Print this span of the material below exactly: the line with "Since uncoordinated EV", the line with "And indeed, the", and every line between them, but nothing else.
╭──
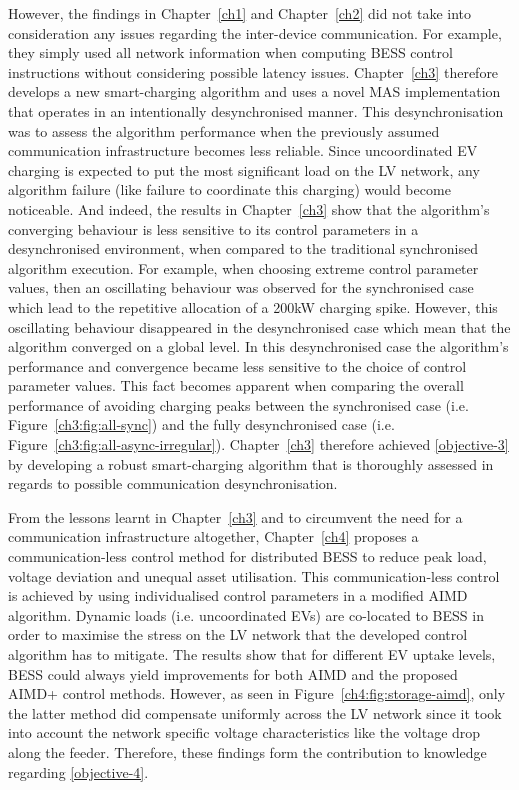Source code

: However, the findings in Chapter~\ref{ch1} and Chapter~\ref{ch2} did not take into consideration any issues regarding the inter-device communication.
For example, they simply used all network information when computing BESS control instructions without considering possible latency issues.
Chapter~\ref{ch3} therefore develops a new smart-charging algorithm and uses a novel MAS implementation that operates in an intentionally desynchronised manner.
This desynchronisation was to assess the algorithm performance when the previously assumed communication infrastructure becomes less reliable.
Since uncoordinated EV charging is expected to put the most significant load on the LV network, any algorithm failure (like failure to coordinate this charging) would become noticeable.
And indeed, the results in Chapter~\ref{ch3} show that the algorithm's converging behaviour is less sensitive to its control parameters in a desynchronised environment, when compared to the traditional synchronised algorithm execution.
For example, when choosing extreme control parameter values, then an oscillating behaviour was observed for the synchronised case which lead to the repetitive allocation of a 200kW charging spike.
However, this oscillating behaviour disappeared in the desynchronised case which mean that the algorithm converged on a global level.
In this desynchronised case the algorithm's performance and convergence became less sensitive to the choice of control parameter values.
This fact becomes apparent when comparing the overall performance of avoiding charging peaks between the synchronised case (i.e. Figure~\ref{ch3:fig:all-sync}) and the fully desynchronised case (i.e. Figure~\ref{ch3:fig:all-async-irregular}).
Chapter~\ref{ch3} therefore achieved \ref{objective-3} by developing a robust smart-charging algorithm that is thoroughly assessed in regards to possible communication desynchronisation.

From the lessons learnt in Chapter~\ref{ch3} and to circumvent the need for a communication infrastructure altogether, Chapter~\ref{ch4} proposes a communication-less control method for distributed BESS to reduce peak load, voltage deviation and unequal asset utilisation.
This communication-less control is achieved by using individualised control parameters in a modified AIMD algorithm.
Dynamic loads (i.e. uncoordinated EVs) are co-located to BESS in order to maximise the stress on the LV network that the developed control algorithm has to mitigate.
The results show that for different EV uptake levels, BESS could always yield improvements for both AIMD and the proposed AIMD+ control methods.
However, as seen in Figure~\ref{ch4:fig:storage-aimd}, only the latter method did compensate uniformly across the LV network since it took into account the network specific voltage characteristics like the voltage drop along the feeder.
Therefore, these findings form the contribution to knowledge regarding \ref{objective-4}.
╰──
*ANSWER*.
Since uncoordinated EV charging is expected to put the most significant load on the LV network, any algorithm failure (like failure to coordinate this charging) would become noticeable.
And indeed, the results in Chapter~\ref{ch3} show that the algorithm's converging behaviour is less sensitive to its control parameters in a desynchronised environment, when compared to the traditional synchronised algorithm execution.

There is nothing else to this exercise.